◆ **What to produce**:
From the records below, transcribe exactly the lines that begin at the line with "Required | Type" and end at the line with "optional | string", both included.

[Stored data entries]

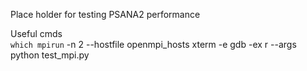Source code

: Place holder for testing PSANA2 performance  

Useful cmds  
`which mpirun` -n 2 --hostfile openmpi_hosts xterm -e gdb -ex r --args python test_mpi.py

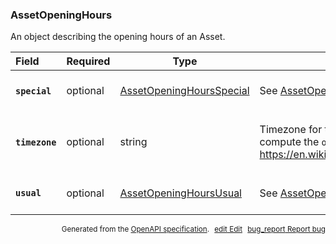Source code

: <!--- This is a generated file, do not edit! -->
<!--- [START woosmap_http_schema_assetopeninghours] -->
<h3 class="schema-object" id="AssetOpeningHours">AssetOpeningHours</h3>

An object describing the opening hours of an Asset.

| Field                                                                                                      | Required | Type                                                                             | Description                                                                                                                                                                                                                                                                                                         |
| :--------------------------------------------------------------------------------------------------------- | -------- | -------------------------------------------------------------------------------- | ------------------------------------------------------------------------------------------------------------------------------------------------------------------------------------------------------------------------------------------------------------------------------------------------------------------- |
| <h4 id="AssetOpeningHours-special" class="add-link schema-object-property-key"><code>special</code></h4>   | optional | [AssetOpeningHoursSpecial](#AssetOpeningHoursSpecial "AssetOpeningHoursSpecial") | See [AssetOpeningHoursSpecial](#AssetOpeningHoursSpecial "AssetOpeningHoursSpecial") for more information.                                                                                                                                                                                                          |
| <h4 id="AssetOpeningHours-timezone" class="add-link schema-object-property-key"><code>timezone</code></h4> | optional | string                                                                           | <div class="nonref-property-description"><p>Timezone for the Opening Hours of an Asset. It is used to compute the <code>open_now</code> property of an asset. see <a href="https://en.wikipedia.org/wiki/List_of_tz_database_time_zones">https://en.wikipedia.org/wiki/List_of_tz_database_time_zones</a></p></div> |
| <h4 id="AssetOpeningHours-usual" class="add-link schema-object-property-key"><code>usual</code></h4>       | optional | [AssetOpeningHoursUsual](#AssetOpeningHoursUsual "AssetOpeningHoursUsual")       | See [AssetOpeningHoursUsual](#AssetOpeningHoursUsual "AssetOpeningHoursUsual") for more information.                                                                                                                                                                                                                |

<p style="text-align: right; font-size: smaller;">Generated from the <a data-label="openapi-github" href="https://github.com/woosmap/openapi-specification" title="Woosmap OpenAPI Specification" class="external">OpenAPI specification</a>.
<a data-label="openapi-github-woosmap-http-schema-assetopeninghours" data-action="edit" style="margin-left: 5px;" href="https://github.com/woosmap/openapi-specification/blob/main/specification/schemas/AssetOpeningHours.yml" title="Edit on GitHub"><span class="material-icons">edit</span> Edit</a>
<a data-label="openapi-github-woosmap-http-schema-assetopeninghours" data-action="bug" style="margin-left: 5px;" href="https://github.com/woosmap/openapi-specification/issues/new?assignees=&labels=type%3A+bug%2C+triage+me&template=bug_report.md&title=[schemas] Bug - AssetOpeningHours" title="File bug for schemas on GitHub"><span class="material-icons">bug_report</span> Report bug</a>
</p>

<!--- [END woosmap_http_schema_assetopeninghours] -->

◆ **Your response**:
| Field                                                                                                      | Required | Type                                                                             | Description                                                                                                                                                                                                                                                                                                         |
| :--------------------------------------------------------------------------------------------------------- | -------- | -------------------------------------------------------------------------------- | ------------------------------------------------------------------------------------------------------------------------------------------------------------------------------------------------------------------------------------------------------------------------------------------------------------------- |
| <h4 id="AssetOpeningHours-special" class="add-link schema-object-property-key"><code>special</code></h4>   | optional | [AssetOpeningHoursSpecial](#AssetOpeningHoursSpecial "AssetOpeningHoursSpecial") | See [AssetOpeningHoursSpecial](#AssetOpeningHoursSpecial "AssetOpeningHoursSpecial") for more information.                                                                                                                                                                                                          |
| <h4 id="AssetOpeningHours-timezone" class="add-link schema-object-property-key"><code>timezone</code></h4> | optional | string                                                                           | <div class="nonref-property-description"><p>Timezone for the Opening Hours of an Asset. It is used to compute the <code>open_now</code> property of an asset. see <a href="https://en.wikipedia.org/wiki/List_of_tz_database_time_zones">https://en.wikipedia.org/wiki/List_of_tz_database_time_zones</a></p></div> |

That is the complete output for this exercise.